_What needs to be done:_ Your reply should hold every record exactly as given, with no pictures in it.

Dataset entries

*** Block opens ***

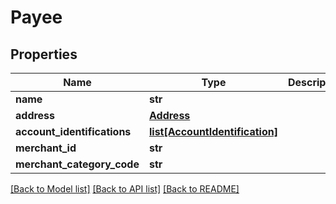 # Payee

## Properties
Name | Type | Description | Notes
------------ | ------------- | ------------- | -------------
**name** | **str** |  | 
**address** | [**Address**](Address.md) |  | [optional] 
**account_identifications** | [**list[AccountIdentification]**](AccountIdentification.md) |  | 
**merchant_id** | **str** |  | [optional] 
**merchant_category_code** | **str** |  | [optional] 

[[Back to Model list]](../README.md#documentation-for-models) [[Back to API list]](../README.md#documentation-for-api-endpoints) [[Back to README]](../README.md)


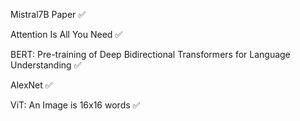 Mistral7B Paper ✅ 	

Attention Is All You Need ✅

BERT: Pre-training of Deep Bidirectional Transformers for Language Understanding ✅

AlexNet ✅

ViT: An Image is 16x16 words ✅
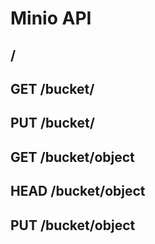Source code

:# Minio API

## /

## GET /bucket/

## PUT /bucket/

## GET /bucket/object

## HEAD /bucket/object

## PUT /bucket/object

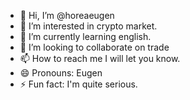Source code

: - 👋 Hi, I’m @horeaeugen
- 👀 I’m interested in crypto market.
- 🌱 I’m currently learning english.
- 💞️ I’m looking to collaborate on trade
- 📫 How to reach me I will let you know.
- 😄 Pronouns: Eugen
- ⚡ Fun fact: I'm quite serious.

<!---
horeaeugen/horeaeugen is a ✨ special ✨ repository because its `README.md` (this file) appears on your GitHub profile.
You can click the Preview link to take a look at your changes.
--->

*** Block closes ***

_Solution below:_
 # Payee

## Properties
Name | Type | Description | Notes
------------ | ------------- | ------------- | -------------
**name** | **str** |  | 
**address** | [**Address**](Address.md) |  | [optional] 
**account_identifications** | [**list[AccountIdentification]**](AccountIdentification.md) |  | 
**merchant_id** | **str** |  | [optional] 
**merchant_category_code** | **str** |  | [optional] 

[[Back to Model list]](../README.md#documentation-for-models) [[Back to API list]](../README.md#documentation-for-api-endpoints) [[Back to README]](../README.md)


 Mistral7B Paper ✅ 	

Attention Is All You Need ✅

BERT: Pre-training of Deep Bidirectional Transformers for Language Understanding ✅

AlexNet ✅

ViT: An Image is 16x16 words ✅
Source code

:# Minio API

## /

## GET /bucket/

## PUT /bucket/

## GET /bucket/object

## HEAD /bucket/object

## PUT /bucket/object

Source code

: - 👋 Hi, I’m @horeaeugen
- 👀 I’m interested in crypto market.
- 🌱 I’m currently learning english.
- 💞️ I’m looking to collaborate on trade
- 📫 How to reach me I will let you know.
- 😄 Pronouns: Eugen
- ⚡ Fun fact: I'm quite serious.

<!---
horeaeugen/horeaeugen is a ✨ special ✨ repository because its `README.md` (this file) appears on your GitHub profile.
You can click the Preview link to take a look at your changes.
--->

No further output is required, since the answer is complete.